Le bottiglie con i punteggi più alti sono quelle franciacortine, mentre (con tutto il rispetto) fa impressione l’uniformità delle valutazioni dei migliori Trentodoc (tra le quali la Riserva del Fondatore Giulio Ferrari) e di alcuni Lambrusco Grasparossa.

L’ultimo articolo di questo numero è dedicato a Jean Hoefliger e alle sue wineries nella Napa Valley (Alpha Omega, Axr, Clark-Claudon, The Debate): le migliori bottiglie superano in molti casi i 200 dollari. “I vini della Napa Valley invecchiano meglio dei Bordeaux” afferma Hoefliger, che ha anche acquisito una cantina nel Priorat (Perinet).

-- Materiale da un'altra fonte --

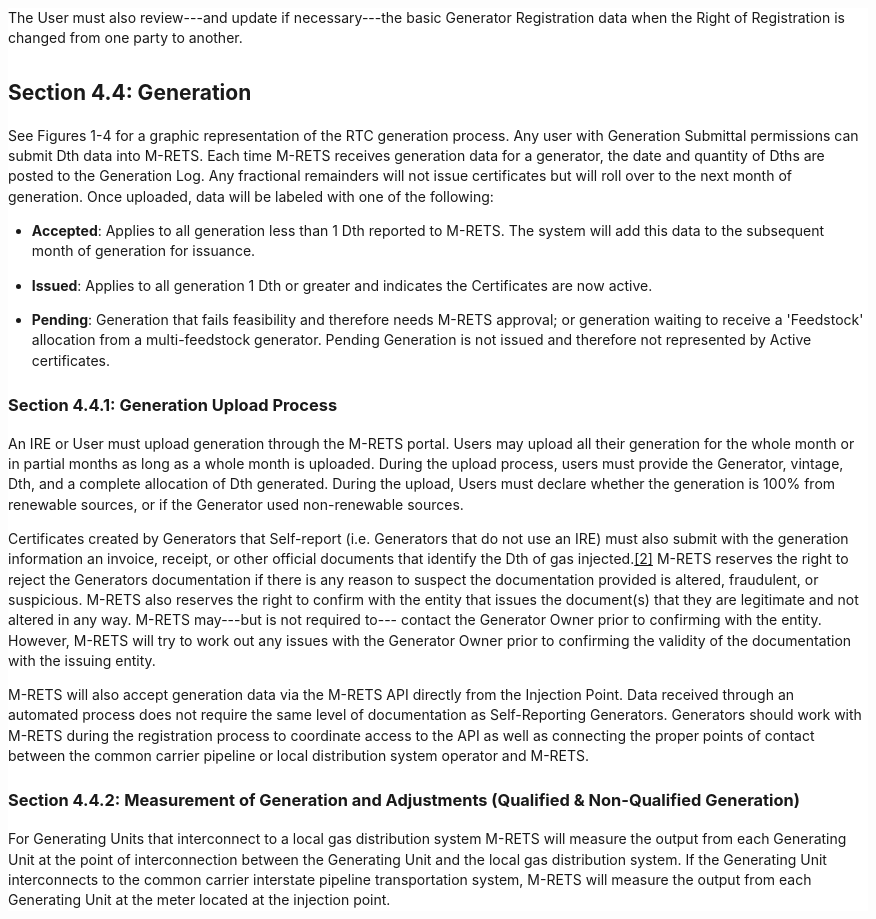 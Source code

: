 The User must also review---and update if necessary---the basic Generator Registration data when the Right of Registration is changed from one party to another.

Section 4.4: Generation
-----------------------

See Figures 1-4 for a graphic representation of the RTC generation process. Any user with Generation Submittal permissions can submit Dth data into M-RETS. Each time M-RETS receives generation data for a generator, the date and quantity of Dths are posted to the Generation Log. Any fractional remainders will not issue certificates but will roll over to the next month of generation. Once uploaded, data will be labeled with one of the following:

- **Accepted**: Applies to all generation less than 1 Dth reported to M-RETS. The system will add this data to the subsequent month of generation for issuance.

- **Issued**: Applies to all generation 1 Dth or greater and indicates the Certificates are now active.

- **Pending**: Generation that fails feasibility and therefore needs M-RETS approval; or generation waiting to receive a 'Feedstock' allocation from a multi-feedstock generator. Pending Generation is not issued and therefore not represented by Active certificates.

### Section 4.4.1: Generation Upload Process

An IRE or User must upload generation through the M-RETS portal. Users may upload all their generation for the whole month or in partial months as long as a whole month is uploaded. During the upload process, users must provide the Generator, vintage, Dth, and a complete allocation of Dth generated. During the upload, Users must declare whether the generation is 100% from renewable sources, or if the Generator used non-renewable sources.

Certificates created by Generators that Self-report (i.e. Generators that do not use an IRE) must also submit with the generation information an invoice, receipt, or other official documents that identify the Dth of gas injected.[[2]](#_ftn2) M-RETS reserves the right to reject the Generators documentation if there is any reason to suspect the documentation provided is altered, fraudulent, or suspicious. M-RETS also reserves the right to confirm with the entity that issues the document(s) that they are legitimate and not altered in any way. M-RETS may---but is not required to--- contact the Generator Owner prior to confirming with the entity. However, M-RETS will try to work out any issues with the Generator Owner prior to confirming the validity of the documentation with the issuing entity.  

M-RETS will also accept generation data via the M-RETS API directly from the Injection Point. Data received through an automated process does not require the same level of documentation as Self-Reporting Generators. Generators should work with M-RETS during the registration process to coordinate access to the API as well as connecting the proper points of contact between the common carrier pipeline or local distribution system operator and M-RETS.

### Section 4.4.2: Measurement of Generation and Adjustments (Qualified & Non-Qualified Generation)

For Generating Units that interconnect to a local gas distribution system M-RETS will measure the output from each Generating Unit at the point of interconnection between the Generating Unit and the local gas distribution system. If the Generating Unit interconnects to the common carrier interstate pipeline transportation system, M-RETS will measure the output from each Generating Unit at the meter located at the injection point.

A seguire c’è la Buying Guide, con le sue vetrine. In quelle di maggior prestigio, tra una miriade di bottiglie americane, a rappresentare l’Europa sono solo due vini toscani: il Chianti Classico  Gran Selezione Vigne di Montornello 2015 di Tenuta Bibbiano e il Chianti classico Castellare di Castellina 2017.  Non restano che le news, il feedback dei lettori, le rubriche di GrapeVine e le pagine dei columnists. Chiude il Perfect Match: Ice cream e Armagnac.

Guglielmo Bellelli

Nella mia prima vita (fino a pochi anni fa) sono stato professore universitario di Psicologia. Va da sé: il vino mi è sempre piaciuto, e i viaggi fatti per motivi di studio e lavoro mi hanno messo in contatto anche con mondi enologici diversi. Ora, nella mia seconda vita (mi augurerei altrettanto lunga) scrivo di vino per condividere le mie esperienze con chi ha la mia stessa passione. Confesso che il piacere sensoriale (pur grande) che provo bevendo una grande bottiglia è enormemente amplificato dalla conoscenza della storia (magari anche una leggenda) che ne spiega le origini.